Pour séduire Hélène la belle, Ménélas se déguise en Amazone et propose de lui donner des leçons de lutte. Mais Thésée et son ami Pirithoüs s'éprennent des deux "femmes", et les enlèvent... Ce n'est que le début : durant trois actes (précédés d'un prologue mettant en scène le crêpage de chignons autour de la pomme de la discorde), une vingtaine de personnages va multiplier les tentatives de viol, vrais combats, faux songes, déguisements et entourloupes diverses pour faire triompher le désir, la grande affaire de l'opéra vénitien.

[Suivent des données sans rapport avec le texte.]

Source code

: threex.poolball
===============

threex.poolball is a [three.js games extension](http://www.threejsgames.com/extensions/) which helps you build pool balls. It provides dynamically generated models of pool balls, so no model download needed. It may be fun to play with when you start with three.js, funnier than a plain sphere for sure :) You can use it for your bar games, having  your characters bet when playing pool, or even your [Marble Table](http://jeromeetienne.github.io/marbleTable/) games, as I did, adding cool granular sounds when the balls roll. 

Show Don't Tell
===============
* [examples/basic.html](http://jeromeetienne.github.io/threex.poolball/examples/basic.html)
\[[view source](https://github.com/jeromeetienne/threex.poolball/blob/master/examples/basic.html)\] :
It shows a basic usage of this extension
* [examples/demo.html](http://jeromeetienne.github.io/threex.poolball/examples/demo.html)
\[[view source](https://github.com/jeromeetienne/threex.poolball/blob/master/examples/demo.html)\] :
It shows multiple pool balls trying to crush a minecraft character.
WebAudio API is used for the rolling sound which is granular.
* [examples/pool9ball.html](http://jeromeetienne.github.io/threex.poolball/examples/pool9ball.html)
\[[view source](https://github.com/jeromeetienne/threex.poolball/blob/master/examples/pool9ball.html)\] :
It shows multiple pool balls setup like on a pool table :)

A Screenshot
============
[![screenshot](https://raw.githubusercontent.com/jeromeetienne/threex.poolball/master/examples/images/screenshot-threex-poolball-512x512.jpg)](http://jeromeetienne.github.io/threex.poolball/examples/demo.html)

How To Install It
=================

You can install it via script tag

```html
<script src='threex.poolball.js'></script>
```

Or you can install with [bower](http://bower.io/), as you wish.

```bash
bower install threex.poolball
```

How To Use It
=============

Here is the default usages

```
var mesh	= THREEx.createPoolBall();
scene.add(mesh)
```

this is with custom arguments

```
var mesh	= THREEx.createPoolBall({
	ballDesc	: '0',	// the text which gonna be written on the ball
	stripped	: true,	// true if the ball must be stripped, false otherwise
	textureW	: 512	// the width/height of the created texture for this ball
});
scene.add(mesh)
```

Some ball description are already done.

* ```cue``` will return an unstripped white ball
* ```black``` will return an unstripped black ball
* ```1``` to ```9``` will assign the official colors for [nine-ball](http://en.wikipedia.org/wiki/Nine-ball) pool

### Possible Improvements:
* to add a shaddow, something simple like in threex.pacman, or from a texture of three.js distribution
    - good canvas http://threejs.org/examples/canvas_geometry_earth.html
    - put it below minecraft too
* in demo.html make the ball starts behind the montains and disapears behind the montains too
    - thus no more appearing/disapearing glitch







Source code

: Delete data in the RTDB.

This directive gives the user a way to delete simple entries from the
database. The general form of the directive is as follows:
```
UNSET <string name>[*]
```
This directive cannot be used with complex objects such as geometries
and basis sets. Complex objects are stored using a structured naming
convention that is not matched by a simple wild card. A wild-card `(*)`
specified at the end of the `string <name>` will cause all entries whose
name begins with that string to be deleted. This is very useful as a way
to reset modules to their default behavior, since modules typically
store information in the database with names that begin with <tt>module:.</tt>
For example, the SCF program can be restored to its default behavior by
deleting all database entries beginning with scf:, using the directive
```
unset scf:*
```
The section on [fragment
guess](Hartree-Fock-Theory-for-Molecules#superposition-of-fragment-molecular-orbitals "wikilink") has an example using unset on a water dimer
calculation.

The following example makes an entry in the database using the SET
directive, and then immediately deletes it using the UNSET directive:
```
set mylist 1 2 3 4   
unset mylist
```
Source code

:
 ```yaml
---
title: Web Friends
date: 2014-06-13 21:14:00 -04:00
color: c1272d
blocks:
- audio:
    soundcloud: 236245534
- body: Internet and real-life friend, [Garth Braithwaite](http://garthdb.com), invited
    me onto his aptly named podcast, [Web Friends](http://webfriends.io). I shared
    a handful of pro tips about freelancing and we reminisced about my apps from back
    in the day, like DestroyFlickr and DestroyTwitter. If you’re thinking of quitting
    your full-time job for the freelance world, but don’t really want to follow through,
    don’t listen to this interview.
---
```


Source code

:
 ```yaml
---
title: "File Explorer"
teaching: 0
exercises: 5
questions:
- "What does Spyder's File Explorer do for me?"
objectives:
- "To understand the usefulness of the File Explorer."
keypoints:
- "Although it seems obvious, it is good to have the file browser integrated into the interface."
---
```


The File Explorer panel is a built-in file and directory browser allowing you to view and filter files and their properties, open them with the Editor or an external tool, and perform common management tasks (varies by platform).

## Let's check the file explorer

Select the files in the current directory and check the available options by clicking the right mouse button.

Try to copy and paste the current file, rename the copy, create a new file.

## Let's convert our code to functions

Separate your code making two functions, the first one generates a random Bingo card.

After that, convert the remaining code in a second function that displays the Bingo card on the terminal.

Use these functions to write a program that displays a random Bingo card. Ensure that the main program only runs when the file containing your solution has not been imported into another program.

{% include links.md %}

Sur un scénario de Giovanni Faustini (l'auteur de Calisto, Ormindo, Egisto), Nicolo Minato, librettiste de la période tardive de Cavalli, a troussé un livret un peu chargé en rôles comiques (parmi lesquels un Iro tout droit échappé du Retour d'Ulysse, de Monteverdi) et clichés (on retrouve l'assassinat manqué de Giasone, les rapports saphiques de Calisto, le double enlèvement d'Ormindo), mais désopilant et éminemment théâtral.

L'extraordinaire partition de Cavalli le nimbe de sa constante sensualité : en 1659, à cinquante-sept ans, un an avant d'être appelé à Paris pour composer l'opéra des noces de Louis XIV (le fastueux Ercole amante), le compositeur est au faîte de ses moyens. Sans renier ce récitatif modulant qui fait le cœur de l'opéra vénitien, il dispense airs ternaires ou vocalisants (entrée de Ménélas), lamenti (ceux de Tyndare, Ménesthée, Hippolyte) et autres basses obstinées (l'entrée d'Hélène), et, surtout, multiplie les ensembles d'une prodigieuse inventivité (duos voluptueux, étonnants trios et quatuors "d'action").

Le chef argentin Leonardo García Alarcón saisit à bras le corps cette musique charnelle - jamais réentendue depuis 350 ans ! -, animant du clavecin sa bien-nommée Cappella mediterranea (une douzaine de musiciens pour une vingtaine d'instruments). On pourra certes ergoter sur quelques détails de réalisation - des percussions parfois invasives, des violons parfois grinçants, une tendance à "trop" diriger des ariosos il est vrai complexes - mais, au théâtre, en tout cas, l'approche expressionniste d'Alarcón paie comptant.

Elle épouse harmonieusement la fine direction d'acteurs de Jean-Yves Ruf qui, tout en enfermant ses héros dans l'arène d'une corrida, veille à ne pas tirer l'action vers la gaudriole ou le mélodrame, mais plutôt à découvrir la labilité des rapports affectifs. On sera plus circonspect au sujet des costumes hétéroclites, vaguement XVIIe mais peu seyants, de Claudia Jenatsch et des lumières de Christian Dubet - le spectacle va heureusement beaucoup tourner (Lille, Versailles, Montpellier) et certains ajustements seront sans doute effectués.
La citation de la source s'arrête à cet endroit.